The options which apply to the faillog command are:

-a, --all

Display (or act on) faillog records for all users having an entry in the faillog database.

The range of users can be restricted with the -u option.

In display mode, this is still restricted to existing users but forces the display of the faillog entries even if they are empty.

With the -l, -m, -r, -t options, the users' records are changed, even if the user does not exist on the system.
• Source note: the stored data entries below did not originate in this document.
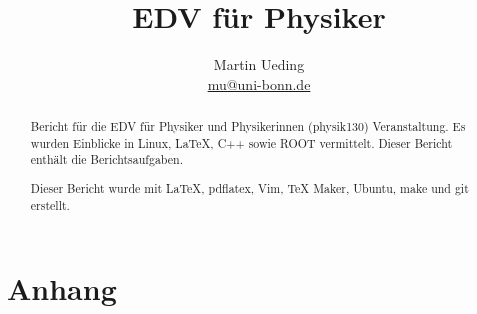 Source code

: \documentclass[12pt]{report}
\title{EDV für Physiker}
\author{Martin Ueding \\ \href{mailto:mu@uni-bonn.de}{mu@uni-bonn.de}}
\newcommand\gqq[1]{\glqq #1\grqq}
\begin{document}
\maketitle

\begin{abstract}
Bericht für die \gqq{EDV für Physiker und Physikerinnen} (physik130) Veranstaltung. Es wurden Einblicke in Linux, \LaTeX, C++ sowie ROOT vermittelt. Dieser Bericht enthält die Berichtsaufgaben.

Dieser Bericht wurde mit \LaTeX, pdflatex, Vim, TeX Maker, Ubuntu, make und git erstellt.
\end{abstract}

\newpage

\tableofcontents
\newpage








\part{Anhang}

\lstlistoflistings
\end{document}
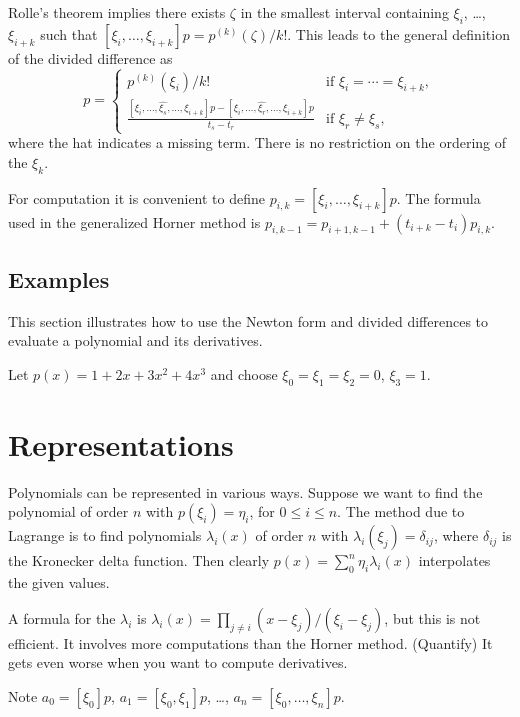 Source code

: \documentclass[11pt,fleqn]{article}
\begin{document}
Rolle's theorem implies there exists $\zeta$
in the smallest interval containing $\xi_i$, \dots, $\xi_{i+k}$
such that $[\xi_i,\dots,\xi_{i+k}]p = p^{(k)}(\zeta)/k!$.
This leads to the general definition of the divided difference as
\begin{equation}
[\xi_i,\dots,\xi_{i+k}]p =
	\begin{cases}
		p^{(k)}(\xi_i)/k! & \text{if $\xi_i = \cdots = \xi_{i+k}$},\\
		\displaystyle{
		 \frac{[\xi_{i},\dots,\hat{\xi_{s}},\dots,\xi_{i+k}]p
		 - [\xi_{i},\dots,\hat{\xi_{r}},\dots,\xi_{i+k}]p}{t_s - t_r}}
		& \text{if $\xi_r \not= \xi_s$,}
	\end{cases}
\end{equation}
where the hat indicates a missing term. There is no restriction on
the ordering of the $\xi_k$.

For computation it is convenient to define
$p_{i,k} = [\xi_i,\dots,\xi_{i+k}]p$. The formula used in the
generalized Horner method is
$p_{i,k-1} = p_{i+1,k-1} + (t_{i+k} - t_i)p_{i,k}$.

\subsection{Examples}
This section illustrates how to use the Newton form
and divided differences to evaluate a polynomial and its derivatives.

Let $p(x) = 1 + 2x + 3x^2 + 4x^3$ and choose $\xi_0 = \xi_1 = \xi_2 = 0$,
$\xi_3 = 1$.

\section{Representations}
Polynomials can be represented in various ways. Suppose we want to find
the polynomial of order $n$ with $p(\xi_i) = \eta_i$, for $0 \le i \le
n$. The method due to Lagrange is to find polynomials $\lambda_i(x)$
of order $n$ with
$\lambda_i(\xi_j) = \delta_{ij}$, where $\delta_{ij}$ is the Kronecker
delta function. Then clearly $p(x) = \sum_0^n \eta_i\lambda_i(x)$
interpolates the given values.

A formula for the $\lambda_i$ is $\lambda_i(x) = \prod_{j\not=i}(x -
\xi_j)/(\xi_i - \xi_j)$, but this is not efficient. It involves
more computations than the Horner method. (Quantify) It gets even
worse when you want to compute derivatives.

Note $a_0 = [\xi_0]p$, $a_1 = [\xi_0, \xi_1]p$, \dots,
$a_n = [\xi_0, \dots, \xi_n]p$.
\end{document}
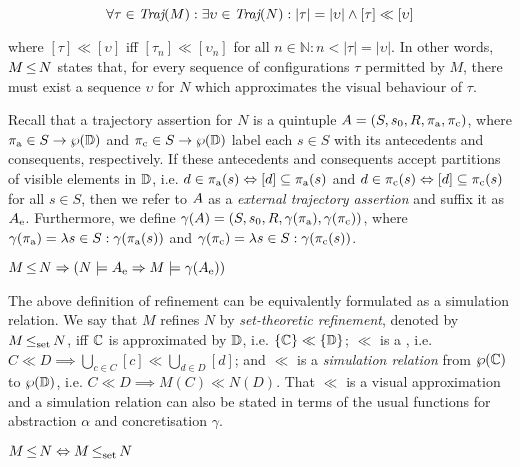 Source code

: \begin{equation*}
\forall \tau \in \operatorname{\textit{Traj}}(M) : \exists \upsilon \in \operatorname{\textit{Traj}}(N) : | \tau | = | \upsilon | \wedge [\tau] \ll [\upsilon]
\end{equation*}

\noindent where $[\tau] \ll [\upsilon]$ iff $[\tau_{n}] \ll [\upsilon_{n}]$ for all $n \in \mathbb{N} : n < | \tau | = | \upsilon |$. In other words, $M \operatorname{\leq} N$ states that, for every sequence of configurations $\tau$ permitted by $M$, there must exist a sequence $\upsilon$ for $N$ which approximates the visual behaviour of $\tau$.

Recall that a trajectory assertion for $N$ is a quintuple $A = (S, s_{0}, R, \operatorname{\pi_{\textrm{a}}}, \operatorname{\pi_{\textrm{c}}})$, where $\operatorname{\pi_{\textrm{a}}} \in S \rightarrow \wp(\mathbb{D})$ and $\operatorname{\pi_{\textrm{c}}} \in S \rightarrow \wp(\mathbb{D})$ label each $s \in S$ with its antecedents and consequents, respectively. If these antecedents and consequents accept partitions of visible elements in $\mathbb{D}$, i.e. $d \in \operatorname{\pi_{\textrm{a}}}(s) \Leftrightarrow [d] \subseteq \operatorname{\pi_{\textrm{a}}}(s)$ and $d \in \operatorname{\pi_{\textrm{c}}}(s) \Leftrightarrow [d] \subseteq \operatorname{\pi_{\textrm{c}}}(s)$ for all $s \in S$, then we refer to $A$ as a \textit{external trajectory assertion} and suffix it as $A_{\textrm{e}}$. Furthermore, we define $\gamma(A) = (S, s_{0}, R, \gamma(\operatorname{\pi_{\textrm{a}}}), \gamma(\operatorname{\pi_{\textrm{c}}}))$, where $\gamma(\operatorname{\pi_{\textrm{a}}}) = \lambda s \in S : \gamma(\operatorname{\pi_{\textrm{a}}}(s))$ and $\gamma(\operatorname{\pi_{\textrm{c}}}) = \lambda s \in S : \gamma(\operatorname{\pi_{\textrm{c}}}(s))$.


\begin{theorem} \label{thm:traj-refines}
$M \operatorname{\leq} N \Rightarrow (N \models A_{\textrm{e}} \Rightarrow M \models \gamma(A_{\textrm{e}}))$
\end{theorem}

The above definition of refinement can be equivalently formulated as a simulation relation. We say that $M$ refines $N$ by \textit{set-theoretic refinement}, denoted by $M \operatorname{\operatorname{\leq}_{\textrm{set}}} N$, iff $\mathbb{C}$ is approximated by $\mathbb{D}$, i.e. $\{ \mathbb{C} \} \ll \{ \mathbb{D} \}$; $\ll$ is a , i.e. $C \ll D \implies \bigcup_{c \in C}[c] \ll \bigcup_{d \in D}[d]$; and $\ll$ is a \textit{simulation relation} from $\wp(\mathbb{C})$ to $\wp(\mathbb{D})$, i.e. $C \ll D \implies M(C) \ll N(D)$. That $\ll$ is a visual approximation and a simulation relation can also be stated in terms of the usual functions for abstraction $\alpha$ and concretisation $\gamma$.

\begin{theorem} \label{thm:traj-equal-set}
$M \operatorname{\leq} N \Leftrightarrow M \operatorname{\operatorname{\leq}_{\textrm{set}}} N$
\end{theorem}
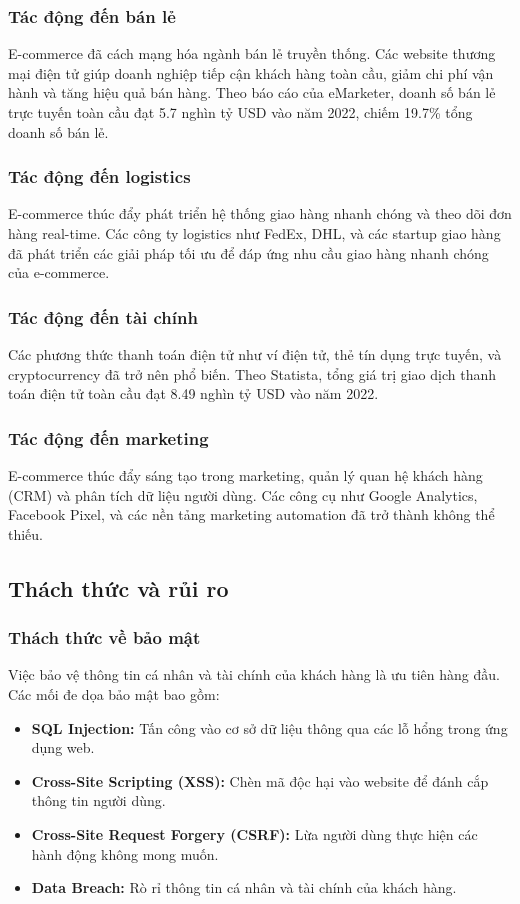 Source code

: \documentclass[a4paper,12pt]{report}
\begin{document}
\subsubsection{Tác động đến bán lẻ}
E-commerce đã cách mạng hóa ngành bán lẻ truyền thống. Các website thương mại điện tử giúp doanh nghiệp tiếp cận khách hàng toàn cầu, giảm chi phí vận hành và tăng hiệu quả bán hàng. Theo báo cáo của eMarketer, doanh số bán lẻ trực tuyến toàn cầu đạt 5.7 nghìn tỷ USD vào năm 2022, chiếm 19.7\% tổng doanh số bán lẻ.

\subsubsection{Tác động đến logistics}
E-commerce thúc đẩy phát triển hệ thống giao hàng nhanh chóng và theo dõi đơn hàng real-time. Các công ty logistics như FedEx, DHL, và các startup giao hàng đã phát triển các giải pháp tối ưu để đáp ứng nhu cầu giao hàng nhanh chóng của e-commerce.

\subsubsection{Tác động đến tài chính}
Các phương thức thanh toán điện tử như ví điện tử, thẻ tín dụng trực tuyến, và cryptocurrency đã trở nên phổ biến. Theo Statista, tổng giá trị giao dịch thanh toán điện tử toàn cầu đạt 8.49 nghìn tỷ USD vào năm 2022.

\subsubsection{Tác động đến marketing}
E-commerce thúc đẩy sáng tạo trong marketing, quản lý quan hệ khách hàng (CRM) và phân tích dữ liệu người dùng. Các công cụ như Google Analytics, Facebook Pixel, và các nền tảng marketing automation đã trở thành không thể thiếu.

\subsection{Thách thức và rủi ro}

\subsubsection{Thách thức về bảo mật}
Việc bảo vệ thông tin cá nhân và tài chính của khách hàng là ưu tiên hàng đầu. Các mối đe dọa bảo mật bao gồm:
\begin{itemize}
    \item \textbf{SQL Injection:} Tấn công vào cơ sở dữ liệu thông qua các lỗ hổng trong ứng dụng web.
    \item \textbf{Cross-Site Scripting (XSS):} Chèn mã độc hại vào website để đánh cắp thông tin người dùng.
    \item \textbf{Cross-Site Request Forgery (CSRF):} Lừa người dùng thực hiện các hành động không mong muốn.
    \item \textbf{Data Breach:} Rò rỉ thông tin cá nhân và tài chính của khách hàng.
\end{itemize}
\end{document}
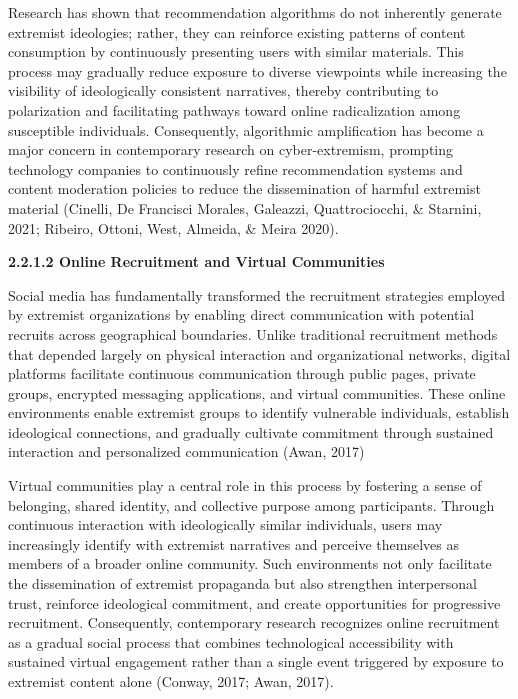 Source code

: \documentclass[11pt,a4paper]{article}
\begin{document}
	Research has shown that recommendation algorithms do not inherently generate extremist ideologies; rather, they can reinforce existing patterns of content consumption by continuously presenting users with similar materials. This process may gradually reduce exposure to diverse viewpoints while increasing the visibility of ideologically consistent narratives, thereby contributing to polarization and facilitating pathways toward online radicalization among susceptible individuals. Consequently, algorithmic amplification has become a major concern in contemporary research on cyber-extremism, prompting technology companies to continuously refine recommendation systems and content moderation policies to reduce the dissemination of harmful extremist material (Cinelli, De Francisci Morales, Galeazzi, Quattrociocchi, \& Starnini, 2021; Ribeiro, Ottoni, West, Almeida, \& Meira 2020).
	
	\textbf{2.2.1.2 Online Recruitment and Virtual Communities}
	
	Social media has fundamentally transformed the recruitment strategies employed by extremist organizations by enabling direct communication with potential recruits across geographical boundaries. Unlike traditional recruitment methods that depended largely on physical interaction and organizational networks, digital platforms facilitate continuous communication through public pages, private groups, encrypted messaging applications, and virtual communities. These online environments enable extremist groups to identify vulnerable individuals, establish ideological connections, and gradually cultivate commitment through sustained interaction and personalized communication (Awan, 2017)
	
	Virtual communities play a central role in this process by fostering a sense of belonging, shared identity, and collective purpose among participants. Through continuous interaction with ideologically similar individuals, users may increasingly identify with extremist narratives and perceive themselves as members of a broader online community. Such environments not only facilitate the dissemination of extremist propaganda but also strengthen interpersonal trust, reinforce ideological commitment, and create opportunities for progressive recruitment. Consequently, contemporary research recognizes online recruitment as a gradual social process that combines technological accessibility with sustained virtual engagement rather than a single event triggered by exposure to extremist content alone (Conway, 2017; Awan, 2017).
	
\end{document}
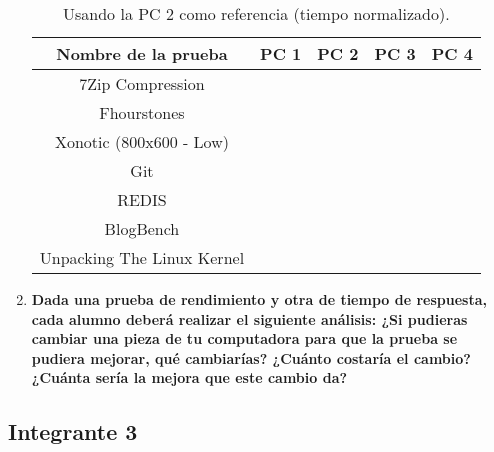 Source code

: \documentclass[12pt]{article}
\newcommand{\pl}[1]{\item \textbf{ #1 }}
\begin{document}
\begin{enumerate}[label=(\arabic{section}.\arabic{subsection}.\arabic{enumi})]
    \begin{table}[htb]
        \centering
        \begin{tabular}{|c|c|c|c|c|}
        \hline
        \textbf{Nombre de la prueba} & \textbf{PC 1} & \textbf{PC 2} & \textbf{PC 3} & \textbf{PC 4}\\
        \hline
        7Zip Compression & & & & \\
        \hline
        Fhourstones & & & & \\
        \hline
        Xonotic (800x600 - Low) & & & &  \\
        \hline
        Git & & & &  \\
        \hline
        REDIS & & & &  \\
        \hline
        BlogBench & & & &  \\
        \hline
        Unpacking The Linux Kernel & & & & \\
        \hline
        \end{tabular}
        \caption{Usando la PC 2 como referencia (tiempo normalizado).}
    \end{table}

    \pl{Dada una prueba de rendimiento y otra de tiempo de respuesta, cada alumno deberá realizar el siguiente análisis: ¿Si pudieras cambiar una pieza de tu computadora para que la prueba se pudiera mejorar, qué cambiarías? ¿Cuánto costaría el cambio? ¿Cuánta sería la mejora que este cambio da?}

\end{enumerate}

\subsection{Integrante 3}
\end{document}
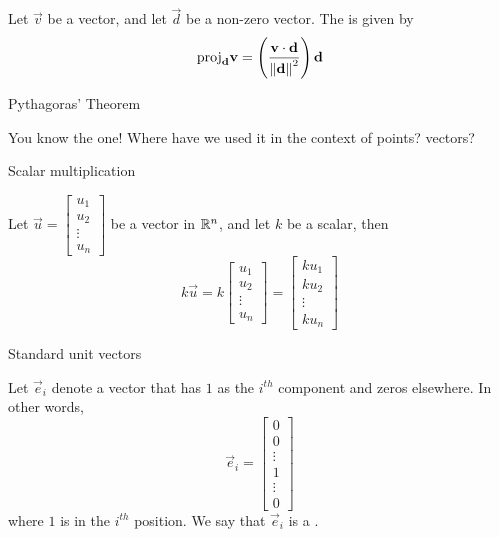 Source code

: \documentclass{ximera}
\begin{document}
\begin{expandable}
    Let $\vec{v}$ be a vector, and let $\vec{d}$ be a non-zero vector.  The  is given by 
$$\mbox{proj}_{\mathbf{d}}\mathbf{v}=\left(\frac{\mathbf{v}\cdot\mathbf{d}}{\left\lVert\mathbf{d}\right\rVert^2}\right)\mathbf{d}$$
\end{expandable}


Pythagoras’ Theorem
\begin{expandable}
    You know the one!  Where have we used it in the context of points? vectors?
\end{expandable}


Scalar multiplication 

\begin{expandable}
    Let $\vec{u}=\begin{bmatrix}
u_1\\
u_2\\
\vdots\\
u_n
\end{bmatrix}$ be a vector in $\mathbb{R}^n$, and let $k$ be a scalar, then
  $$k\vec{u}=k\begin{bmatrix}
u_1\\
u_2\\
\vdots\\
u_n
\end{bmatrix}=\begin{bmatrix}
ku_1\\
ku_2\\
\vdots\\
ku_n
\end{bmatrix}$$
\end{expandable}


Standard unit vectors

\begin{expandable}
  Let $\vec{e}_i$ denote a vector that has $1$ as the $i^{th}$ component and zeros elsewhere.  In other words, $$\vec{e}_i=\begin{bmatrix}
0\\
0\\
\vdots\\
1\\
\vdots\\
0
\end{bmatrix}$$ 
  where $1$ is in the $i^{th}$ position.  We say that  $\vec{e}_i$ is a .
\end{expandable}
\end{document}
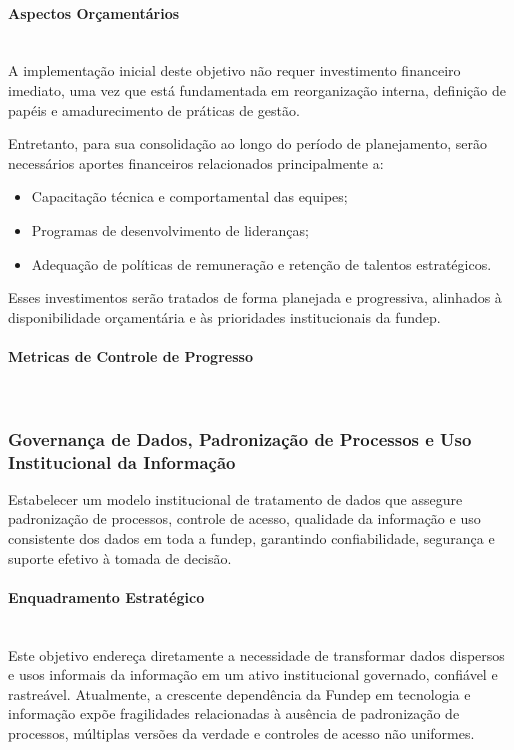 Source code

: \documentclass[12pt,a4paper]{article}
\begin{document}
\paragraph{Aspectos Orçamentários}\mbox{}\\

A implementação inicial deste objetivo não requer investimento financeiro imediato, uma vez que está fundamentada em reorganização interna, definição de papéis e amadurecimento de práticas de gestão.

Entretanto, para sua consolidação ao longo do período de planejamento, serão necessários aportes financeiros relacionados principalmente a:
\begin{itemize}
  \item Capacitação técnica e comportamental das equipes;
  \item Programas de desenvolvimento de lideranças;
  \item Adequação de políticas de remuneração e retenção de talentos estratégicos.
\end{itemize}

Esses investimentos serão tratados de forma planejada e progressiva, alinhados à disponibilidade orçamentária e às prioridades institucionais da \gls{fundep}.

\paragraph{Metricas de Controle de Progresso}\mbox{}\\


\subsubsection{Governança de Dados, Padronização de Processos e Uso Institucional da Informação}

Estabelecer um modelo institucional de tratamento de dados que assegure padronização de processos, controle de acesso, qualidade da informação e uso consistente dos dados em toda a \gls{fundep}, garantindo confiabilidade, segurança e suporte efetivo à tomada de decisão.

\paragraph{Enquadramento Estratégico}\mbox{}\\
Este objetivo endereça diretamente a necessidade de transformar dados dispersos e usos informais da informação em um ativo institucional governado, confiável e rastreável. Atualmente, a crescente dependência da Fundep em tecnologia e informação expõe fragilidades relacionadas à ausência de padronização de processos, múltiplas versões da verdade e controles de acesso não uniformes.
\end{document}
This is useful to reset records of users that have been deleted or to set a policy in advance for a range of users.

-h, --help

Display help message and exit.

-l, --lock-secs SEC

Lock account for SEC seconds after failed login.

Write access to /var/log/faillog is required for this option.

-m, --maximum MAX

Set the maximum number of login failures after the account is disabled to MAX.

Selecting a MAX value of 0 has the effect of not placing a limit on the number of failed logins.

The maximum failure count should always be 0 for root to prevent a denial of services attack against the system.

Write access to /var/log/faillog is required for this option.

-r, --reset

Reset the counters of login failures.

Write access to /var/log/faillog is required for this option.

-R, --root CHROOT_DIR

Apply changes in the CHROOT_DIR directory and use the configuration files from the CHROOT_DIR directory.

-t, --time DAYS

Display faillog records more recent than DAYS.

-u, --user LOGIN|RANGE

Display faillog record or maintains failure counters and limits (if used with -l, -m or -r options) only for the specified user(s).

The users can be specified by a login name, a numerical user ID, or a RANGE of users. This RANGE of users can be specified with a min and max values (UID_MIN-UID_MAX), a max value (-UID_MAX), or a min value (UID_MIN-).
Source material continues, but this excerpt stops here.